Visualization sample of the data

4.1.1 Data preprocessing

The data undergo a series of preprocessing steps, which include resizing, color transformation, and normalization, followed by a labeling process. These measures ensure that the data are in a suitable format for analysis or modeling.

Image preprocessing [60, 61, 61, 62] refers to a set of techniques and operations that are applied to digital images to prepare them for further analysis, interpretation, or improvement in computer vision, image processing, and related fields. It is a crucial step that involves manipulating the image data to enhance its quality, extract relevant information, or make it more suitable for our problem. These preprocessing steps as the following:

  • The initial step in preparing images for machine learning is resizing [63,64,65]. This process involves adjusting the image dimensions to a standardized size, promoting consistency throughout the dataset. By doing so, machine learning models make the images more easily processed. Additionally, resizing facilitates a reduction in computational complexity and memory requirements. However, selecting a size that optimizes efficiency while preserving essential image details is crucial.

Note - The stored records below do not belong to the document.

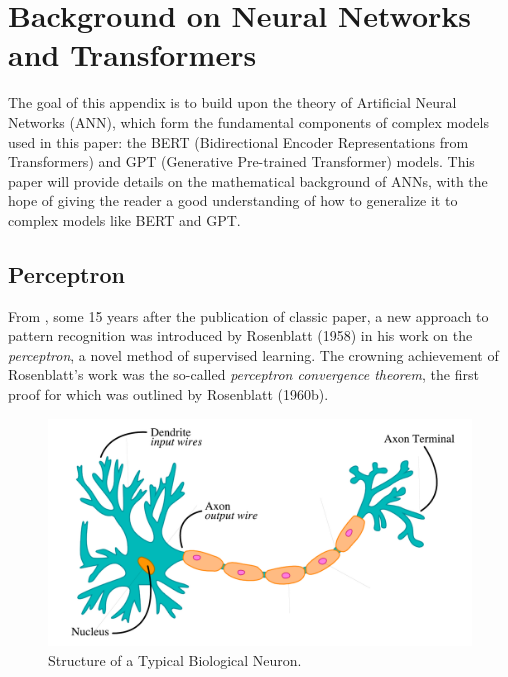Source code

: \chapter[Background on ANN and Transformers]{Background on Neural Networks and Transformers}\label{app:neural_networks}
The goal of this appendix is to build upon the theory of Artificial Neural Networks (ANN), which form the fundamental components of complex models used in this paper: the BERT (Bidirectional Encoder Representations from Transformers) \cite{devlin2018bert} and GPT (Generative Pre-trained Transformer) \cite{radford2018improving} models. This paper will provide details on the mathematical background of ANNs, with the hope of giving the reader a good understanding of how to generalize it to complex models like BERT and GPT.

\section{Perceptron}
From , some 15 years after the publication of  classic paper, a new approach to pattern recognition was introduced by Rosenblatt (1958) in his work on the \textit{perceptron}, a novel method of supervised learning. The crowning achievement of Rosenblatt's work was the so-called \textit{perceptron convergence theorem}, the first proof for which was outlined by Rosenblatt (1960b).

\begin{figure}[!h]
\centering\includegraphics[scale = .4]{img/Neuron.pdf}
\caption[Structure of a Typical Biological Neuron]{Structure of a Typical Biological Neuron.\protect\footnotemark}
\label{fig:neuron}
\end{figure}



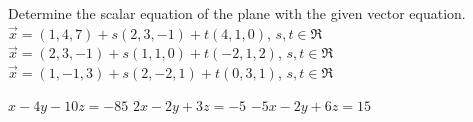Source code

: 
\begin{Exercise}[
name={},
title={}, 
difficulty=0,
origin={\cite{SM}}]
Determine the scalar equation of the plane with the given vector equation.
\Question $\vec{x} = (1,4,7) + s(2,3,-1) + t(4,1,0)$, $s,t\in\Re$
\Question $\vec{x} = (2,3,-1) + s(1,1,0) + t(-2,1,2)$, $s,t\in\Re$
\Question $\vec{x} = (1,-1,3) + s(2,-2,1) + t(0,3,1)$, $s,t\in\Re$
\end{Exercise}

\begin{Answer}
\Question $x-4y-10z=-85$
\Question $2x-2y+3z=-5$
\Question $-5x-2y+6z=15$
\end{Answer}
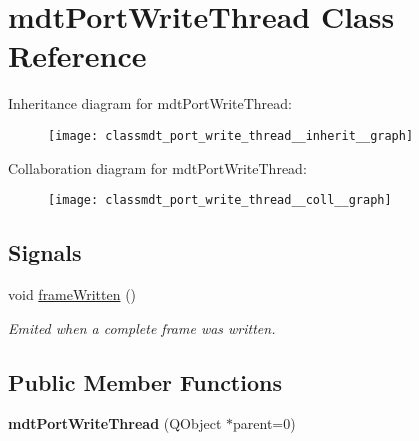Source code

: \hypertarget{classmdt_port_write_thread}{
\section{mdtPortWriteThread Class Reference}
\label{classmdt_port_write_thread}
}


Inheritance diagram for mdtPortWriteThread:\nopagebreak
\begin{figure}[H]
\begin{center}
\leavevmode
\texttt{[image: classmdt\_port\_write\_thread\_\_inherit\_\_graph]}
\end{center}
\end{figure}


Collaboration diagram for mdtPortWriteThread:\nopagebreak
\begin{figure}[H]
\begin{center}
\leavevmode
\texttt{[image: classmdt\_port\_write\_thread\_\_coll\_\_graph]}
\end{center}
\end{figure}
\subsection*{Signals}
\begin{DoxyCompactItemize}
\item 
void \hyperlink{classmdt_port_write_thread_a8ea77f140d6d4f6fa731dbb80acf5da6}{frameWritten} ()
\begin{DoxyCompactList}\small\item\em Emited when a complete frame was written. \end{DoxyCompactList}\end{DoxyCompactItemize}
\subsection*{Public Member Functions}
\begin{DoxyCompactItemize}
\item 
\hypertarget{classmdt_port_write_thread_a994b96eafdd721ccff2f2410a5abd5e3}{
{\bfseries mdtPortWriteThread} (QObject $\ast$parent=0)}
\label{classmdt_port_write_thread_a994b96eafdd721ccff2f2410a5abd5e3}

\end{DoxyCompactItemize}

  • The second step, called Color Transformation [66, 67], enables the conversion of images into a standardized color space, such as grayscale or RGB. This crucial step ensures consistency in color information across the dataset, facilitating models’ extraction of relevant features. Additionally, color transformation can enhance or simplify the visual information contained in the images.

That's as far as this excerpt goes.